Our Daily Correspondent

MERRY-GO-ROUND_AT_AMUSEMENT_PARK_-_NARA_-_543213

Photo: Dick Rowan, 1972

There are certain places—mostly playgrounds—that post signs advising visitors that no unaccompanied adults will be admitted without a child escort. Sometimes, these are practical concerns: jungle gyms and ball pits are not made to bear a grownup’s weight. (This is to say nothing of creeps.) But maybe they are also meant to give kids a sense of specialness in a grown-up world.

There should be far more of these signs. In fact, they should be expanded to include “No unaccompanied adults on grounds of preserving their dignity” and “No unaccompanied adults on grounds of Baby Jane–style macabreness.” Signs for both these categories would bar adult entry to petting zoos; most merry-go-rounds, with special dispensation for the kind with brass rings; and any restaurants clearly intended primarily for little girls. (These prohibitions sort of apply to groups of wild teenagers who scare little children, but of course they know exactly what they’re doing and run the world.)  It is not that I don’t understand a need for nostalgia and childlike wonder. But over the weekend—while I was accompanied by young children, may I add—I saw a young French woman texting as she rode the Central Park Carousel, so.

All of which brings us to the “Power of Poison” show at the American Museum of Natural History and how, a few days ago, I found myself standing in front of a model witch stirring a fake, steaming cauldron, while surrounded by school groups. Which is great, if that’s what you want.  It is a really interesting show, in fact—once you can swallow the sky-high special exhibition entry fee—which gets into the science, history, and lore of poisoning, while presenting a bunch of hands-on workshops and multimedia demonstrations by museum docents. If I were a child, I think I would have loved it. “Let the lady see,” one of the teachers instructed a little boy, and I had the grace to be embarrassed.

It is a funny thing to wake up one day and be “the lady,” a grownup who is defined by not having a connection to a child. It is not something one envisions. Sure, anyone can ride the carousel for three dollars. But when my friends asked me if I wanted to ride with their three-year-old, I shook my head, because I knew she would feel safer with one of her parents, and would say yes only to be polite.

It is, of course, dangerous to start thinking about The Catcher in the Rye every time one is in Central Park, or the Museum of Natural History, or feeling lonely for childhood. I felt sheepish when I pulled my old, middle-school copy off my bookshelf.

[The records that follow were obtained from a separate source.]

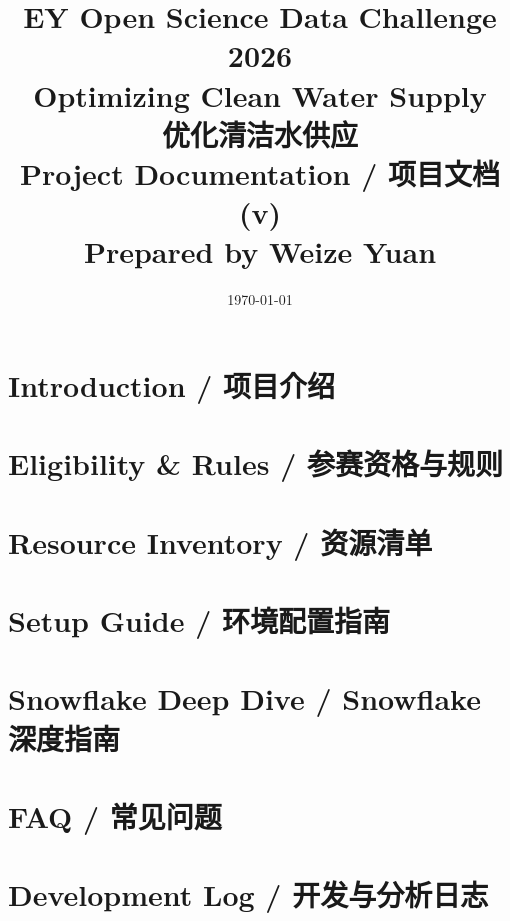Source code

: \documentclass[a4paper,12pt]{report}
\title{
    \vspace{2cm}
    \textbf{\Huge EY Open Science Data Challenge 2026}\\[0.5cm]
    \textbf{\Large Optimizing Clean Water Supply}\\[0.5cm]
    \textbf{\Large 优化清洁水供应}\\[2cm]
    \large \textbf{Project Documentation / 项目文档 (v\unskip)}\\[0.5cm]
    \large Prepared by Weize Yuan
    \vfill
}
\author{}
\date{\today}
\begin{document}
\maketitle
\tableofcontents

\chapter{Introduction / 项目介绍}


\chapter{Eligibility \& Rules / 参赛资格与规则}


\chapter{Resource Inventory / 资源清单}


\chapter{Setup Guide / 环境配置指南}


\chapter{Snowflake Deep Dive / Snowflake 深度指南}


\chapter{FAQ / 常见问题}


\chapter{Development Log / 开发与分析日志}

\end{document}
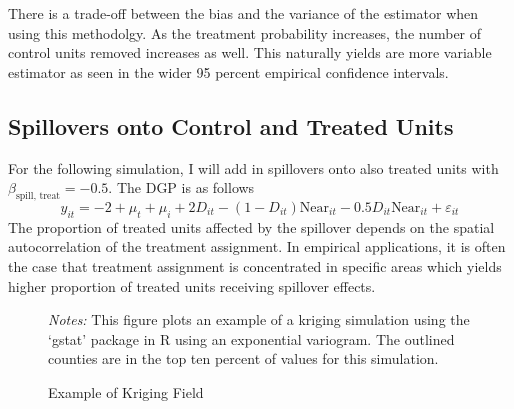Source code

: \documentclass[11pt]{article}
\begin{document}
There is a trade-off between the bias and the variance of the estimator when using this methodolgy. As the treatment probability increases, the number of control units removed increases as well. This naturally yields are more variable estimator as seen in the wider 95 percent empirical confidence intervals. 


\subsection{Spillovers onto Control and Treated Units}

For the following simulation, I will add in spillovers onto also treated units with $\beta_{\text{spill, treat}} = -0.5$. The DGP is as follows 
\begin{equation}
    \label{dgp2} 
    y_{it} = -2 + \mu_t + \mu_i + 2 D_{it} - (1-D_{it}) \text{Near}_{it} - 0.5 D_{it} \text{Near}_{it} + \varepsilon_{it}   
\end{equation} 
The proportion of treated units affected by the spillover depends on the spatial autocorrelation of the treatment assignment. In empirical applications, it is often the case that treatment assignment is concentrated in specific areas which yields higher proportion of treated units receiving spillover effects.

\begin{figure}[t]
    \caption{Example of Kriging Field}
    \label{fig:kriging}
    {\centering
    }
    {\footnotesize
        \textit{Notes:} This figure plots an example of a kriging simulation using the `gstat' package in R using an exponential variogram. The outlined counties are in the top ten percent of values for this simulation. 
    }
\end{figure}
\end{document}
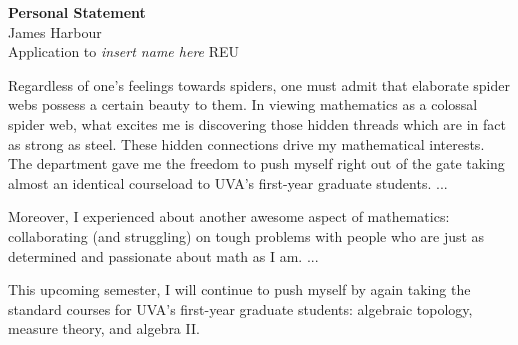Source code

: \documentclass[12pt]{article}
\begin{document}
\begin{center}
  \textbf{Personal Statement}\\
  James Harbour \\
  Application to \emph{insert name here} REU
\end{center}


Regardless of one's feelings towards spiders, one must admit that elaborate spider webs possess a certain beauty to them. In viewing mathematics as a colossal spider web, what excites me is discovering those hidden threads which are in fact as strong as steel. These hidden connections drive my mathematical interests.
 \\






%




The department gave me the freedom to push myself right out of the gate taking almost an identical courseload to UVA's first-year graduate students. ...


Moreover, I experienced about another awesome aspect of mathematics: collaborating (and struggling) on tough problems with people who are just as determined and passionate about math as I am. ...

This upcoming semester, I will continue to push myself by again taking the standard courses for UVA's first-year graduate students: algebraic topology, measure theory, and algebra II.
\\




\end{document}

But:

Then the carousel started, and I watched her go round and round … All the kids tried to grasp for the gold ring, and so was old Phoebe, and I was sort of afraid she’s fall off the goddam horse, but I didn’t say or do anything. The thing with kids is, if they want to grab for the gold ring, you have to let them do it, and not say anything. If they fall off, they fall off, but it is bad to say anything to them.

Of course, the old Central Park carousel burned down in 1950. The Catcher in the Rye was published in 1951, and the current one would not yet have been open. The new one also doesn’t have brass rings. But blurring these lines is what fiction is for.